START MATERIAL FOR THIS TASK

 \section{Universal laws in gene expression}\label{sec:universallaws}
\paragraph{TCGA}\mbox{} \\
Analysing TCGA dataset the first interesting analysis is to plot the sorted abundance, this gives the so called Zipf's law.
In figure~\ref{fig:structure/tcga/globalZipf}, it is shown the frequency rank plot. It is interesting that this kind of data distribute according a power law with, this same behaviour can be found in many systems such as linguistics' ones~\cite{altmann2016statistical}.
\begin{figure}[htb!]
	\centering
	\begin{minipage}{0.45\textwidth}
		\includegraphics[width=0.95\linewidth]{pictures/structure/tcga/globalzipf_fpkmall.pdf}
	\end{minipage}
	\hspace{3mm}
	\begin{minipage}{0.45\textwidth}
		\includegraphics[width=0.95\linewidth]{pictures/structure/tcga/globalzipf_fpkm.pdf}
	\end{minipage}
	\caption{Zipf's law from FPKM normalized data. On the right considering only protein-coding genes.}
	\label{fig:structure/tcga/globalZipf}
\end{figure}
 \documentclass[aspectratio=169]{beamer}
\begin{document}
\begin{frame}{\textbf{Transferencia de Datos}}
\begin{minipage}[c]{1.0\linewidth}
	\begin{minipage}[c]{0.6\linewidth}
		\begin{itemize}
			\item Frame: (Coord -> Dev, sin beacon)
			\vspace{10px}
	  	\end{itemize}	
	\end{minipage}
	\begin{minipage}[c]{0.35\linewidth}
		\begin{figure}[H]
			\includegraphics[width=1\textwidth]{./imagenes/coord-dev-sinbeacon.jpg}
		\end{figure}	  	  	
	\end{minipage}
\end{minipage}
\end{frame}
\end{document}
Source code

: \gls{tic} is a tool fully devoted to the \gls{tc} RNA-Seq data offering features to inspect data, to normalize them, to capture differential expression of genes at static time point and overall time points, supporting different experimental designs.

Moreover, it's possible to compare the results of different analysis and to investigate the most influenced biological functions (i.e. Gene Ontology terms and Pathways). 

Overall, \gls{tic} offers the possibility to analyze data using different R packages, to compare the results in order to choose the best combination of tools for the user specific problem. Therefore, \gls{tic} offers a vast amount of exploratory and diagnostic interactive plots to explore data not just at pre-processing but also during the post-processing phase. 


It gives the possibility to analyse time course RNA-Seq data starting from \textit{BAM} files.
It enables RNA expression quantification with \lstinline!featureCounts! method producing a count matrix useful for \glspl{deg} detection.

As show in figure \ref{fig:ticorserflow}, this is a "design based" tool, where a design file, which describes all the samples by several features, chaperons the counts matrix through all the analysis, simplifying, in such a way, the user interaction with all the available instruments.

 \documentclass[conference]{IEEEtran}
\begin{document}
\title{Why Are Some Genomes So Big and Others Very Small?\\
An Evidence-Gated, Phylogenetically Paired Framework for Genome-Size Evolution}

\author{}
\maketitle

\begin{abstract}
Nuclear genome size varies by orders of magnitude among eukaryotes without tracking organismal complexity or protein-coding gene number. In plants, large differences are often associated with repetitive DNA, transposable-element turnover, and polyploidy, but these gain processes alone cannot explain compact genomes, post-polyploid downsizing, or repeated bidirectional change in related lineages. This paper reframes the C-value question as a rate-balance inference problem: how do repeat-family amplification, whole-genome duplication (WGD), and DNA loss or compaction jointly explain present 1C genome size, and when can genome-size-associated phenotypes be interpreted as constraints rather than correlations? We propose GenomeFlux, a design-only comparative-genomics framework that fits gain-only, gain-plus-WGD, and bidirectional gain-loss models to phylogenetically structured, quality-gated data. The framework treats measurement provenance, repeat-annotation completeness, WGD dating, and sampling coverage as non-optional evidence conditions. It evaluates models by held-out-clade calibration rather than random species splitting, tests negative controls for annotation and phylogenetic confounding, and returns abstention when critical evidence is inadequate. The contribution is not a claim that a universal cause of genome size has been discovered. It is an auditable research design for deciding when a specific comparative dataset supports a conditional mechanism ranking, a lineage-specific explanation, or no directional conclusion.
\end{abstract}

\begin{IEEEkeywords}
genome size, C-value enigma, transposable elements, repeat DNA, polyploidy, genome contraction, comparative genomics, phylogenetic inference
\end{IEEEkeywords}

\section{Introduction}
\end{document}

END MATERIAL FOR THIS TASK

Using the records above, report how many lines include "includegraphics", with no words around the number.

3